Connect the sensor’s physical hardware (battery, Zigbee pair, network plug).
Decide the path: direct LAN adapter (e.g. Tempest), MQTT subscribe (Tasmota / ESPHome / Zigbee2MQTT), Ecowitt POST receiver, or HTTP webhook (docs/standalone.md).
Add a source entry under /settings/sources. Optionally test the connection via the “Test” button.
Save. The Runtime spawns a new source task; observations start flowing immediately.
If the sensor is per-zone (soil moisture, soil temp), reference it from the zone editor: ZoneConfig.soil_sensor_id.

Swapping controllers

The flow:

Add the new controller under /settings/controllers alongside the old one. Test connection.
Per-zone: update ZoneConfig.controller_id to point to the new one. Save.
When confident, mark the new controller as default = true (the validator enforces exactly one default).
Optionally delete the old controller entry. Or leave it as a standby.
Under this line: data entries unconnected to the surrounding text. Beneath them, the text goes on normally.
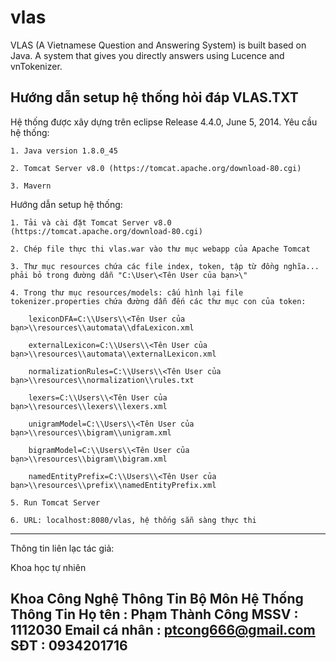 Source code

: # vlas
VLAS (A Vietnamese Question and Answering System) is built based on Java. A system that gives you directly answers using Lucence and vnTokenizer.

Hướng dẫn setup hệ thống hỏi đáp VLAS.TXT
------------------------------------------------------------------------------------------------------------------------------------------------------------
Hệ thống được xây dựng trên eclipse Release 4.4.0, June 5, 2014.
Yêu cầu hệ thống:

	1. Java version 1.8.0_45
	
	2. Tomcat Server v8.0 (https://tomcat.apache.org/download-80.cgi)
	
	3. Mavern

Hướng dẫn setup hệ thống:	

	1. Tải và cài đặt Tomcat Server v8.0 (https://tomcat.apache.org/download-80.cgi)
	
	2. Chép file thực thi vlas.war vào thư mục webapp của Apache Tomcat
	
	3. Thư mục resources chứa các file index, token, tập từ đồng nghĩa... phải bỏ trong đường dẫn "C:\User\<Tên User của bạn>\"
	
	4. Trong thư mục resources/models: cấu hình lại file tokenizer.properties chứa đường dẫn đến các thư mục con của token:
	
		lexiconDFA=C:\\Users\\<Tên User của bạn>\\resources\\automata\\dfaLexicon.xml
		
		externalLexicon=C:\\Users\\<Tên User của bạn>\\resources\\automata\\externalLexicon.xml
		
		normalizationRules=C:\\Users\\<Tên User của bạn>\\resources\\normalization\\rules.txt
		
		lexers=C:\\Users\\<Tên User của bạn>\\resources\\lexers\\lexers.xml
		
		unigramModel=C:\\Users\\<Tên User của bạn>\\resources\\bigram\\unigram.xml
		
		bigramModel=C:\\Users\\<Tên User của bạn>\\resources\\bigram\\bigram.xml
		
		namedEntityPrefix=C:\\Users\\<Tên User của bạn>\\resources\\prefix\\namedEntityPrefix.xml
		
	5. Run Tomcat Server
	
	6. URL: localhost:8080/vlas, hệ thống sẵn sàng thực thi
	
------------------------------------------------------------------------------------------------------------------------------------------------------------
Thông tin liên lạc tác giả:

Khoa học tự nhiên

Khoa Công Nghệ Thông Tin
Bộ Môn Hệ Thống Thông Tin
Họ tên			: Phạm Thành Công
MSSV			: 1112030
Email cá nhân 	: ptcong666@gmail.com
SĐT 			: 0934201716
------------------------------------------------------------------------------------------------------------------------------------------------------------
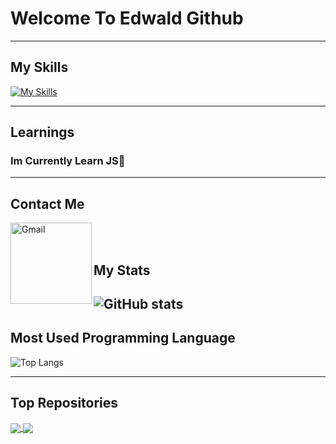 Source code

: 

# Welcome To Edwald Github
                                                        
--------

## My Skills


[![My Skills](https://skills.thijs.gg/icons?i=js,css,html)](https://skills.thijs.gg) 

--------
## Learnings

### Im Currently Learn JS🎉

--------

## Contact Me


<a href="edwaldpk@gmail.com">
 <img align="left" alt="Gmail" width="130" hight="100" src="https://github.com/Xx-Ashutosh-xX/Xx-Ashutosh-xX/blob/master/assets/icons/gmail.png" />
</a>

<br>
<br>

## My Stats

![GitHub stats](https://github-readme-stats.vercel.app/api?username=edwaldkeeley&show_icons=true&theme=radical) 
--------

## Most Used Programming Language

![Top Langs](https://github-readme-stats.vercel.app/api/top-langs/?username=edwaldkeeley&layout=compact&theme=radical)

--------
## Top Repositories

<a href="https://github.com/edwaldkeeley/Samurai-game-FINISHED">
  <img align="center" src="https://github-readme-stats.vercel.app/api/pin/?username=edwaldkeeley&repo=Samurai-game-FINISHED&theme=radical" />
</a>

<a href="https://github.com/edwaldkeeley/bankist-app">
  <img align="center" src="https://github-readme-stats.vercel.app/api/pin/?username=edwaldkeeley&repo=bankist-app&theme=radical" />
</a>
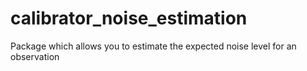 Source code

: # calibrator_noise_estimation
Package which allows you to estimate the expected noise level for an observation
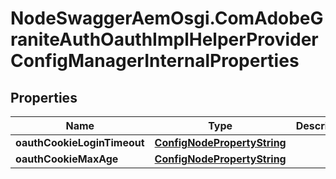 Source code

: # NodeSwaggerAemOsgi.ComAdobeGraniteAuthOauthImplHelperProviderConfigManagerInternalProperties

## Properties

Name | Type | Description | Notes
------------ | ------------- | ------------- | -------------
**oauthCookieLoginTimeout** | [**ConfigNodePropertyString**](ConfigNodePropertyString.md) |  | [optional] 
**oauthCookieMaxAge** | [**ConfigNodePropertyString**](ConfigNodePropertyString.md) |  | [optional] 


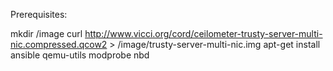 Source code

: Prerequisites:

mkdir /image
curl http://www.vicci.org/cord/ceilometer-trusty-server-multi-nic.compressed.qcow2 > /image/trusty-server-multi-nic.img
apt-get install ansible qemu-utils
modprobe nbd
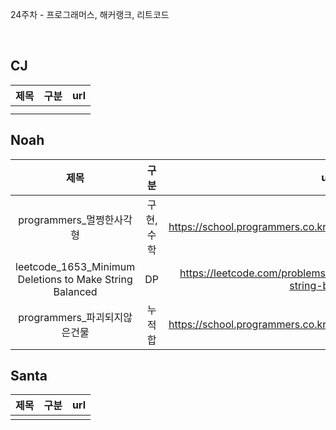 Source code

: 24주차 - 프로그래머스, 해커랭크, 리트코드

</br>

## CJ

|제목|구분|url|
|:------:|:---:|:---:|
||||
||||

## Noah

| 제목 | 구분 | url |
|:------:|:---:|:---:|
|programmers_멀쩡한사각형|구현, 수학|https://school.programmers.co.kr/learn/courses/30/lessons/62048|
|leetcode_1653_Minimum Deletions to Make String Balanced|DP|https://leetcode.com/problems/minimum-deletions-to-make-string-balanced|
|programmers_파괴되지않은건물|누적합|https://school.programmers.co.kr/learn/courses/30/lessons/92344|

## Santa

|제목|구분|url|
|:------:|:---:|:---:|
||||
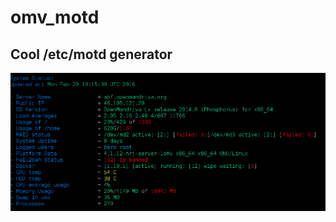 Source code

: # omv_motd
## Cool /etc/motd generator
![Alt text](/image/motd.png?raw=true "OpenMandriva /etc/motd")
Zero downtime: in-flight runs complete on whichever controller they started on. New runs dispatch through the new default.

Swapping weather sources

Same pattern: add the new source, configure it, mark it preferred by setting a higher priority, test, then remove the old source if desired. The merge engine handles overlap automatically: the source with the highest priority for each WeatherField wins.

Replacing physical hardware (e.g. dead Tempest, new Ecowitt)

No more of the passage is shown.